Кто не знает о подковёрной драке относительно того вообще иконы ли (не написанные в порядке православного духовного подвига) выдумки и копии живых людей у Васнецова и других приглашённых (одна из Богородиц была списана с жены Прахова), тот думает, что они писали угодное религии. Доказательством в своём мнении тот считает факт неприглашения к росписи Владимирского собора Николая Ге.
Тот же не только не следовал моде на символизм и модерн, а был просто по сути антирелигиозен, открыв для себя, что мораль имеет собственную ценность, а не зависит и связана с христианством. И открыл, можно сказать, экспрессионизм в русском изводе (ультра – так сказать – реалистическом). Его картины голгофского цикла были силою равны воздействию революционной прокламации. А какая ж это религиозная картина, если она толкает к революции? Естественно, что в СССР это заметили и хвалили у Ге, а не «конечно, загнули» (http://loveread.me/read_book.php?id=100990&p=61).

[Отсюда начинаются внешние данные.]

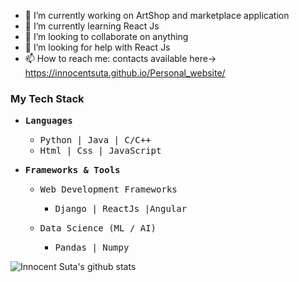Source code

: - 🔭 I’m currently working on ArtShop and marketplace application
- 🌱 I’m currently learning React Js
- 👯 I’m looking to collaborate on anything 
- 🤔 I’m looking for help with React Js
- 📫 How to reach me: contacts available here->  https://innocentsuta.github.io/Personal_website/


<h3><sample> My Tech Stack </sample></h3>
<ul>
    <li>
        <p><samp><b>Languages</b></samp></p>
        <ul>
            <li><samp> Python | Java | C/C++ </samp></li>
            <li><samp> Html | Css | JavaScript</samp></li>
        </ul>
    </li>
    <li>
     <p><samp><b>Frameworks & Tools</b></samp></p>
     <ul>
        <li>
            <p><samp>Web Development Frameworks</samp></p>
            <ul>
                <li><samp>Django | ReactJs |Angular </samp></li>
            </ul>
        </li>
        <li>
            <p><samp>Data Science (ML / AI)<samp></p>
            <ul> 
                <li><samp>Pandas | Numpy </samp></li>
            </ul>
        </li>
     </ul>
     </li>
</ul>

![Innocent Suta's github stats](https://github-readme-stats.vercel.app/api?username=InnocentSuta&count_private=true&show_icons=true)







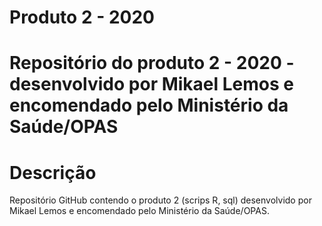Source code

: # Produto 2 - 2020

# Repositório do produto 2 - 2020 - desenvolvido por Mikael Lemos e encomendado pelo Ministério da Saúde/OPAS

# Descrição

Repositório GitHub contendo o produto 2 (scrips R, sql) desenvolvido por Mikael Lemos e encomendado pelo Ministério da Saúde/OPAS.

А вернее, эта историк искусства, всё знает. И просто – в силу своего либерализма, теперь шагу не делающего без обмана российского большинства – она, во избежание сложности, недоступной этому большинству, да и многим либералами тоже, опустила внутрицерковные распри, иконы или картины пишут приглашённые правительственными чиновниками представители стиля модерн и символизма.
Во имя истины я вынужден не поддержать советских учёных, возводивших на первое место якобы религиозную живопись Николая Ге. Не поддержать по той простой причине, что Ге от сознания (конкретно – от чувства) исходил в своём почти-экспрессионизме, - от сознания, а не от подсознательного идеала. В его картинах нет ничего недопонятного, как это бывает у произведений, рождённых подсознательным идеалом.
Соответственно я вынужден на первое место ставить приглашенных расписывать Владимирский собор. Потому что они работали почти сплошь в стиле модерн (ницшеанство которого их сознанию не было дано).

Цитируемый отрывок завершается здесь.